**EXERCISE DIRECTIONS**
Look at the entries below and reproduce them exactly.

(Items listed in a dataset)
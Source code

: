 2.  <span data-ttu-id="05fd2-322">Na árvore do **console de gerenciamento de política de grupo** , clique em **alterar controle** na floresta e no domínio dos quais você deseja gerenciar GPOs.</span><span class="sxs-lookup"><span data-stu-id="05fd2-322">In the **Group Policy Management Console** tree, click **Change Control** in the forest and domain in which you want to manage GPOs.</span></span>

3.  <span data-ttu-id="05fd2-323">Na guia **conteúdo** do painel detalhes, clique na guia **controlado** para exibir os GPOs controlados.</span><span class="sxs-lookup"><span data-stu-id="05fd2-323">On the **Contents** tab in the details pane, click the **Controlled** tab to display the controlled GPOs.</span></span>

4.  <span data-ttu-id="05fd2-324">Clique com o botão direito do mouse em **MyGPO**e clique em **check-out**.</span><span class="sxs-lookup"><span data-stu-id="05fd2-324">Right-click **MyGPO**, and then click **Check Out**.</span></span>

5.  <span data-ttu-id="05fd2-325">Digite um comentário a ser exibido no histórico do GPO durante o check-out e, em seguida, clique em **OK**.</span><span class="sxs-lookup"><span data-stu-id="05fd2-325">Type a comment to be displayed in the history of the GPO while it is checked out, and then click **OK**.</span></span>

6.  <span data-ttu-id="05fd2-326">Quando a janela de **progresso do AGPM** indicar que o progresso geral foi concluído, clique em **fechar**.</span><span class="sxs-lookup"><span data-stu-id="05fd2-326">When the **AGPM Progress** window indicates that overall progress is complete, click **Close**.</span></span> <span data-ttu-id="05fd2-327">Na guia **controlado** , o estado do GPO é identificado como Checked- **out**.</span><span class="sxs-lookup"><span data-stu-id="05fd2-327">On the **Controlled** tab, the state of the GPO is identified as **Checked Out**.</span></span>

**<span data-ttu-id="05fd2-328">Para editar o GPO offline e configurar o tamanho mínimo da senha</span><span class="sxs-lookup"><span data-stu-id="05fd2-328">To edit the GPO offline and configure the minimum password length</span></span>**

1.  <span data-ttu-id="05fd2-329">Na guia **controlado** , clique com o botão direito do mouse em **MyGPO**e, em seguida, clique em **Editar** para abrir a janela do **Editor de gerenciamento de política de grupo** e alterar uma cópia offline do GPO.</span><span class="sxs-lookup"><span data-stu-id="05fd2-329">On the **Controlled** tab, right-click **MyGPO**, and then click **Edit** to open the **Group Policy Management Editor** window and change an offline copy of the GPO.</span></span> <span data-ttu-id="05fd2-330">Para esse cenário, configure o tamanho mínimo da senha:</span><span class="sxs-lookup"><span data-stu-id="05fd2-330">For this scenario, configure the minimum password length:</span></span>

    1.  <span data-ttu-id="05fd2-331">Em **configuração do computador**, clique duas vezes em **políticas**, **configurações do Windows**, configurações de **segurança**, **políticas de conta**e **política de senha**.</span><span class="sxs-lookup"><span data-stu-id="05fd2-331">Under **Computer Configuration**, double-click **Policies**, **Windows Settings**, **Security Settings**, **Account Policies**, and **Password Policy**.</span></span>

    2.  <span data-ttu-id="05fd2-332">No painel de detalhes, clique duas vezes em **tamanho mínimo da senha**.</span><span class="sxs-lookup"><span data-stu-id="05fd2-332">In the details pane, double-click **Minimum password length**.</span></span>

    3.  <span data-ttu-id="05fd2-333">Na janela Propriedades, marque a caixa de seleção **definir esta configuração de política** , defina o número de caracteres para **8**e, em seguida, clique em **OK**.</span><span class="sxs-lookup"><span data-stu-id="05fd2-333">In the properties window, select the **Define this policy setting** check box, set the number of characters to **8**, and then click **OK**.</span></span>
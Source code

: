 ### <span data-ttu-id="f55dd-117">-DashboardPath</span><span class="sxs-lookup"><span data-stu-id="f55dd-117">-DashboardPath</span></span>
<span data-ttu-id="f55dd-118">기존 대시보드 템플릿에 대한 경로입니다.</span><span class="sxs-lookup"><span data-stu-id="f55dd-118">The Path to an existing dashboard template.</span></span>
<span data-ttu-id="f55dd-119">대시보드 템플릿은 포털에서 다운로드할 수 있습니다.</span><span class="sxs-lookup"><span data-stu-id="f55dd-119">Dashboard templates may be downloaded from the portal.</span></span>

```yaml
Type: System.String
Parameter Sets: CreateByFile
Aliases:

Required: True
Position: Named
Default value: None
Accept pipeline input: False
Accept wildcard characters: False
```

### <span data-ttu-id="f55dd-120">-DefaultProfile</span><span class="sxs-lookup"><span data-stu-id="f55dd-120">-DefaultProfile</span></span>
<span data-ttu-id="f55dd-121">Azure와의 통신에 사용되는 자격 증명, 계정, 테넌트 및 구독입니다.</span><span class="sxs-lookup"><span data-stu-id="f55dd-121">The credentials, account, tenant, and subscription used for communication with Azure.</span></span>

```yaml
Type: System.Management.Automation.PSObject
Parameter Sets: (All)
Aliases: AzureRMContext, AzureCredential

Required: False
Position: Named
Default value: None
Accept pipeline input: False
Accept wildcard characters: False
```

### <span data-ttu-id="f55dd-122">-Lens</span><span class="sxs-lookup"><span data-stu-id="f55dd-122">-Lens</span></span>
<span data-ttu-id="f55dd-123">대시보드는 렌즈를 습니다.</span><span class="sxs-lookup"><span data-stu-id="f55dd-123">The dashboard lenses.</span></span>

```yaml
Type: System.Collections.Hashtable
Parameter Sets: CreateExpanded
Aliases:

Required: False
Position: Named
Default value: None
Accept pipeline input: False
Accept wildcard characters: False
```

**FINAL ANSWER**
Source code

: 2.  <span data-ttu-id="05fd2-322">Na árvore do **console de gerenciamento de política de grupo** , clique em **alterar controle** na floresta e no domínio dos quais você deseja gerenciar GPOs.</span><span class="sxs-lookup"><span data-stu-id="05fd2-322">In the **Group Policy Management Console** tree, click **Change Control** in the forest and domain in which you want to manage GPOs.</span></span>

3.  <span data-ttu-id="05fd2-323">Na guia **conteúdo** do painel detalhes, clique na guia **controlado** para exibir os GPOs controlados.</span><span class="sxs-lookup"><span data-stu-id="05fd2-323">On the **Contents** tab in the details pane, click the **Controlled** tab to display the controlled GPOs.</span></span>

4.  <span data-ttu-id="05fd2-324">Clique com o botão direito do mouse em **MyGPO**e clique em **check-out**.</span><span class="sxs-lookup"><span data-stu-id="05fd2-324">Right-click **MyGPO**, and then click **Check Out**.</span></span>

5.  <span data-ttu-id="05fd2-325">Digite um comentário a ser exibido no histórico do GPO durante o check-out e, em seguida, clique em **OK**.</span><span class="sxs-lookup"><span data-stu-id="05fd2-325">Type a comment to be displayed in the history of the GPO while it is checked out, and then click **OK**.</span></span>

6.  <span data-ttu-id="05fd2-326">Quando a janela de **progresso do AGPM** indicar que o progresso geral foi concluído, clique em **fechar**.</span><span class="sxs-lookup"><span data-stu-id="05fd2-326">When the **AGPM Progress** window indicates that overall progress is complete, click **Close**.</span></span> <span data-ttu-id="05fd2-327">Na guia **controlado** , o estado do GPO é identificado como Checked- **out**.</span><span class="sxs-lookup"><span data-stu-id="05fd2-327">On the **Controlled** tab, the state of the GPO is identified as **Checked Out**.</span></span>

**<span data-ttu-id="05fd2-328">Para editar o GPO offline e configurar o tamanho mínimo da senha</span><span class="sxs-lookup"><span data-stu-id="05fd2-328">To edit the GPO offline and configure the minimum password length</span></span>**

1.  <span data-ttu-id="05fd2-329">Na guia **controlado** , clique com o botão direito do mouse em **MyGPO**e, em seguida, clique em **Editar** para abrir a janela do **Editor de gerenciamento de política de grupo** e alterar uma cópia offline do GPO.</span><span class="sxs-lookup"><span data-stu-id="05fd2-329">On the **Controlled** tab, right-click **MyGPO**, and then click **Edit** to open the **Group Policy Management Editor** window and change an offline copy of the GPO.</span></span> <span data-ttu-id="05fd2-330">Para esse cenário, configure o tamanho mínimo da senha:</span><span class="sxs-lookup"><span data-stu-id="05fd2-330">For this scenario, configure the minimum password length:</span></span>

    1.  <span data-ttu-id="05fd2-331">Em **configuração do computador**, clique duas vezes em **políticas**, **configurações do Windows**, configurações de **segurança**, **políticas de conta**e **política de senha**.</span><span class="sxs-lookup"><span data-stu-id="05fd2-331">Under **Computer Configuration**, double-click **Policies**, **Windows Settings**, **Security Settings**, **Account Policies**, and **Password Policy**.</span></span>

    2.  <span data-ttu-id="05fd2-332">No painel de detalhes, clique duas vezes em **tamanho mínimo da senha**.</span><span class="sxs-lookup"><span data-stu-id="05fd2-332">In the details pane, double-click **Minimum password length**.</span></span>

    3.  <span data-ttu-id="05fd2-333">Na janela Propriedades, marque a caixa de seleção **definir esta configuração de política** , defina o número de caracteres para **8**e, em seguida, clique em **OK**.</span><span class="sxs-lookup"><span data-stu-id="05fd2-333">In the properties window, select the **Define this policy setting** check box, set the number of characters to **8**, and then click **OK**.</span></span>
Source code

: ### <span data-ttu-id="f55dd-117">-DashboardPath</span><span class="sxs-lookup"><span data-stu-id="f55dd-117">-DashboardPath</span></span>
<span data-ttu-id="f55dd-118">기존 대시보드 템플릿에 대한 경로입니다.</span><span class="sxs-lookup"><span data-stu-id="f55dd-118">The Path to an existing dashboard template.</span></span>
<span data-ttu-id="f55dd-119">대시보드 템플릿은 포털에서 다운로드할 수 있습니다.</span><span class="sxs-lookup"><span data-stu-id="f55dd-119">Dashboard templates may be downloaded from the portal.</span></span>

```yaml
Type: System.String
Parameter Sets: CreateByFile
Aliases:

Required: True
Position: Named
Default value: None
Accept pipeline input: False
Accept wildcard characters: False
```

### <span data-ttu-id="f55dd-120">-DefaultProfile</span><span class="sxs-lookup"><span data-stu-id="f55dd-120">-DefaultProfile</span></span>
<span data-ttu-id="f55dd-121">Azure와의 통신에 사용되는 자격 증명, 계정, 테넌트 및 구독입니다.</span><span class="sxs-lookup"><span data-stu-id="f55dd-121">The credentials, account, tenant, and subscription used for communication with Azure.</span></span>

```yaml
Type: System.Management.Automation.PSObject
Parameter Sets: (All)
Aliases: AzureRMContext, AzureCredential

Required: False
Position: Named
Default value: None
Accept pipeline input: False
Accept wildcard characters: False
```

### <span data-ttu-id="f55dd-122">-Lens</span><span class="sxs-lookup"><span data-stu-id="f55dd-122">-Lens</span></span>
<span data-ttu-id="f55dd-123">대시보드는 렌즈를 습니다.</span><span class="sxs-lookup"><span data-stu-id="f55dd-123">The dashboard lenses.</span></span>

```yaml
Type: System.Collections.Hashtable
Parameter Sets: CreateExpanded
Aliases:

Required: False
Position: Named
Default value: None
Accept pipeline input: False
Accept wildcard characters: False
```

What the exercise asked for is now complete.